As the scientists scoured the gray mouse lemur more, they discovered ten segments of DNA belonging to the same virus, which they’ve named pSIVgml (prosimian immunodeficiency virus). Because they were only looking at a rough draft of the gray mouse lemur genome, they predict that this figure may triple when the final read of the genome is finished. To make sure this wasn’t just a virus that had infected a lone lemur, they fished for the virus DNA in another gray mouse lemur and found it. They then compared all these pieces of pSIVgml DNA to reconstruct what their common ancestor’s genes looked like, and then compared that ancestral virus to viruses in other species. Here’s the tree they got:
The different versions of the lemur virus appear to share a common ancestor between 1.9 and 3.8 million years old. Before then, pSIVgml’s ancestors must have been free-living, presumably infecting gray mouse lemurs in Madagascar. Exactly when the virus merged with its host isn’t clear, but it has clearly been trapped in lemur genomes for at least a couple million years.

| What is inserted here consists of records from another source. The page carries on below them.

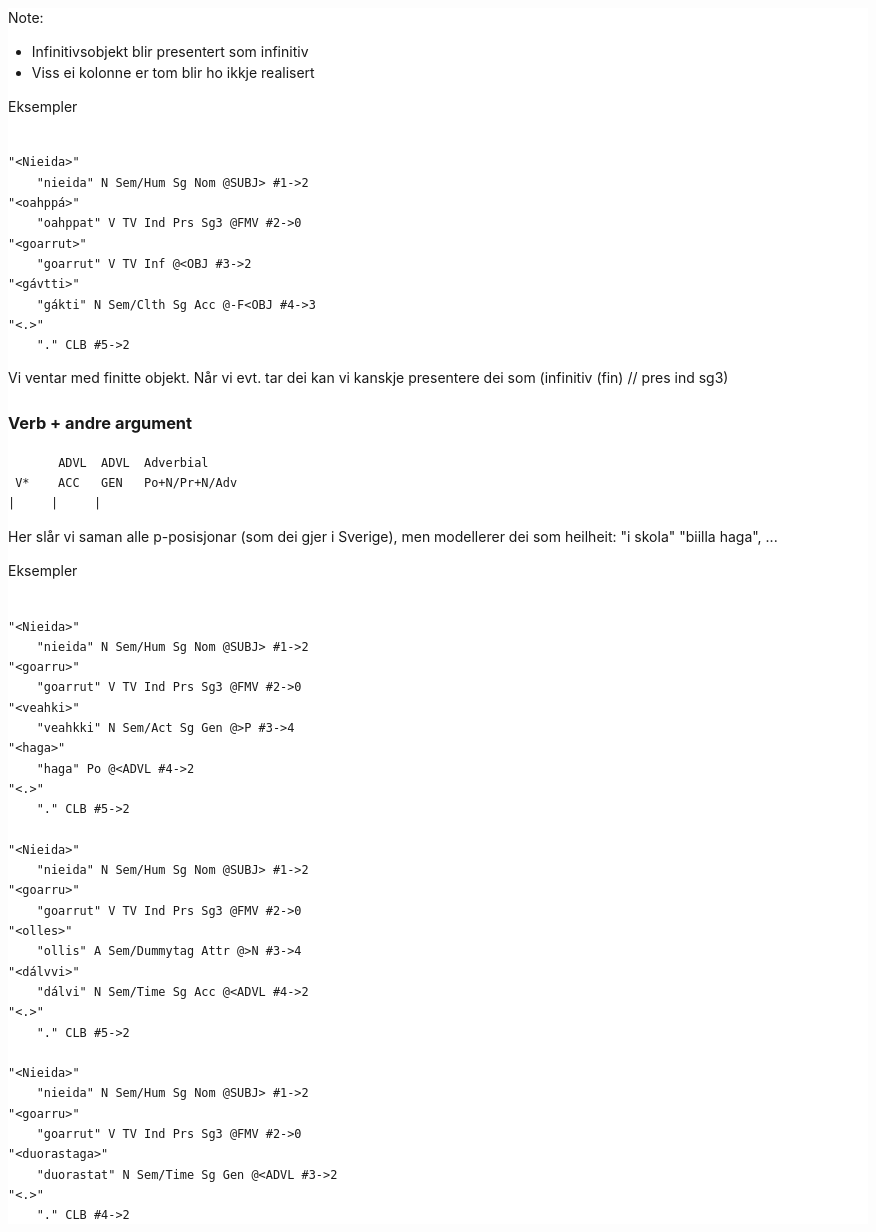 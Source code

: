 Note: 
* Infinitivsobjekt blir presentert som infinitiv
* Viss ei kolonne er tom blir ho ikkje realisert

Eksempler
``` 

"<Nieida>"
	"nieida" N Sem/Hum Sg Nom @SUBJ> #1->2
"<oahppá>"
	"oahppat" V TV Ind Prs Sg3 @FMV #2->0
"<goarrut>"
	"goarrut" V TV Inf @<OBJ #3->2
"<gávtti>"
	"gákti" N Sem/Clth Sg Acc @-F<OBJ #4->3
"<.>"
	"." CLB #5->2

```

Vi ventar med finitte objekt. Når vi evt. tar dei kan vi kanskje
presentere dei som (infinitiv (fin) // pres ind sg3)

### Verb + andre argument

```
       ADVL  ADVL  Adverbial
 V*    ACC   GEN   Po+N/Pr+N/Adv
|     |     | 
```

Her slår vi saman alle p-posisjonar (som dei gjer i Sverige), 
men modellerer dei som heilheit: "i skola" "biilla haga", ...

Eksempler
``` 

"<Nieida>"
	"nieida" N Sem/Hum Sg Nom @SUBJ> #1->2
"<goarru>"
	"goarrut" V TV Ind Prs Sg3 @FMV #2->0
"<veahki>"
	"veahkki" N Sem/Act Sg Gen @>P #3->4
"<haga>"
	"haga" Po @<ADVL #4->2
"<.>"
	"." CLB #5->2

"<Nieida>"
	"nieida" N Sem/Hum Sg Nom @SUBJ> #1->2
"<goarru>"
	"goarrut" V TV Ind Prs Sg3 @FMV #2->0
"<olles>"
	"ollis" A Sem/Dummytag Attr @>N #3->4
"<dálvvi>"
	"dálvi" N Sem/Time Sg Acc @<ADVL #4->2
"<.>"
	"." CLB #5->2

"<Nieida>"
	"nieida" N Sem/Hum Sg Nom @SUBJ> #1->2
"<goarru>"
	"goarrut" V TV Ind Prs Sg3 @FMV #2->0
"<duorastaga>"
	"duorastat" N Sem/Time Sg Gen @<ADVL #3->2
"<.>"
	"." CLB #4->2
```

Compared to other lentiviruses, pSIVgml has the same relationship as their lemur hosts do to other hosts. The ancestors of the virus branched off on their own before the evolution of SIV viruses that now infect other primates. This tree indicates that pSIVgml is, in the words of the scientists, a transitional virus. Until now, all the SIV strains scientists had identified were distinct from other lentiviruses in some key ways. They all had two unique genes, for example, called nef and vpr. But they also lacked a gene found in other lentiviruses, called vpr dUTP. The gray mouse lemur’s virus has nef–which unites it with other SIVs in primates. But it doesn’t have vpr. And it still has dUTP, which other SIVs have lost. It’s the virus world’s answer to fish with fingers or whales with legs. The full-blown SIV genome did not evolve all at once, in other words, but in a series of steps, one of which we can now see with the discovery of this extinct virus.

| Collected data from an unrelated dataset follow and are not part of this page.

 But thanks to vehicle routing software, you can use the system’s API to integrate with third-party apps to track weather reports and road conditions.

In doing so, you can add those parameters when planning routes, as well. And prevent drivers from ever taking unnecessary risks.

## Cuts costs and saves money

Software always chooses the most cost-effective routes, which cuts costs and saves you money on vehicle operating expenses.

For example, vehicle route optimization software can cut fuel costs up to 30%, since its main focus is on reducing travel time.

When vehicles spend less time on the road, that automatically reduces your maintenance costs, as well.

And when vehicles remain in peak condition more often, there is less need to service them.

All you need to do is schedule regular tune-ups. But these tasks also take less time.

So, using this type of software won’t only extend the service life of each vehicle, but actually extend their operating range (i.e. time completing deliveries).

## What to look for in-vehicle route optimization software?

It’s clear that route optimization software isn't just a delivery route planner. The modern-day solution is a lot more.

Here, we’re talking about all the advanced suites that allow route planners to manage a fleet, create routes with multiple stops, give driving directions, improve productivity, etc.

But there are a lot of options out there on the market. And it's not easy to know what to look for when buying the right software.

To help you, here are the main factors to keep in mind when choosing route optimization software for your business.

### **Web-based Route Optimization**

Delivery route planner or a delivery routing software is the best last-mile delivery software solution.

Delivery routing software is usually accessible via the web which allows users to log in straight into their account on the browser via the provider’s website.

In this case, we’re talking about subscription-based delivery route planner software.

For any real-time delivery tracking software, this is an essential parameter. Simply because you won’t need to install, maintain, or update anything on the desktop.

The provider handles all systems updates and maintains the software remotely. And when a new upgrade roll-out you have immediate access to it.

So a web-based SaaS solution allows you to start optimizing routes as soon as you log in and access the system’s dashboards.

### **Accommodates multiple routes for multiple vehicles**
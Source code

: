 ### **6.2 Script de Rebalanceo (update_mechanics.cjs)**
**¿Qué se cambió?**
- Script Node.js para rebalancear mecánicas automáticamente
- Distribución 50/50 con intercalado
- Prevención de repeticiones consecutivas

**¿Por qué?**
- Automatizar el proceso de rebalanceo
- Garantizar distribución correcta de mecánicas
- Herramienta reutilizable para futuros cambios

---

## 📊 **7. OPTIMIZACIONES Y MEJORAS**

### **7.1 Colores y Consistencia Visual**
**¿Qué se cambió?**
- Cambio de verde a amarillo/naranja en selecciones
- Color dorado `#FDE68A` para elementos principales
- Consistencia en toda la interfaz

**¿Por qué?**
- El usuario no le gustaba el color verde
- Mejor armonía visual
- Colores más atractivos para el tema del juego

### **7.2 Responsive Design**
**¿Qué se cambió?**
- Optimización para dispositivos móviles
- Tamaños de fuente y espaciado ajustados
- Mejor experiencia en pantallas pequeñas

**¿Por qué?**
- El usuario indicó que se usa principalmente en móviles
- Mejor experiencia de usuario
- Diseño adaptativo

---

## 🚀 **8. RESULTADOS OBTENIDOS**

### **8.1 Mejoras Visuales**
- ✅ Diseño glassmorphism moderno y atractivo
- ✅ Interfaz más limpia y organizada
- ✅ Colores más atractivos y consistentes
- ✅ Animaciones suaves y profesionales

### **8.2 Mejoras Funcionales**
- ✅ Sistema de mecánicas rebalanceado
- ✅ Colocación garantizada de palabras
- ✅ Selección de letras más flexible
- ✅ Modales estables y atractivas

As with any startling new discovery in evolution, pSIVgml raises some hypotheses that scientists can now test. The virus might have been handed down to mouse gray lemurs today from the viruses that infected the common ancestor of lemurs, monkeys, apes, and humans 85 million years ago. (Model 1 in the picture I’ve reproduced here.) That fits the pSIVgml tree. But there’s a hitch: the monkeys of the New World don’t seem to have SIV. So if Model 1 were right, they’d all have to have lost the virus. Possible, but a stretch. Or perhaps one of the rare mammals that came to Madagascar from Africa carried a lentivirus that later hopped the species barrier and infected lemurs. The last time this happened is 14 million years ago (this is model 2). The third possibility is that bats passed lentiviruses to both lemurs in Madagascar and the ancestors of apes and monkeys in Africa (model 3). But no one has found a bat lentivirus.
On the other hand, lentiviruses can be hard to isolate, so perhaps in years to come someone will find a bat lentivirus. Or maybe a howler monkey will turn up with its own strain in Costa Rica, adding support to model 1. Certainly, it would be a good idea to take a closer look at the other 32 species of lemurs on Madagascar, to see if they have freely circulating SIV, or an endogenous virus trapped in their DNA. The museum of Madagascar probably has more secrets for us to find.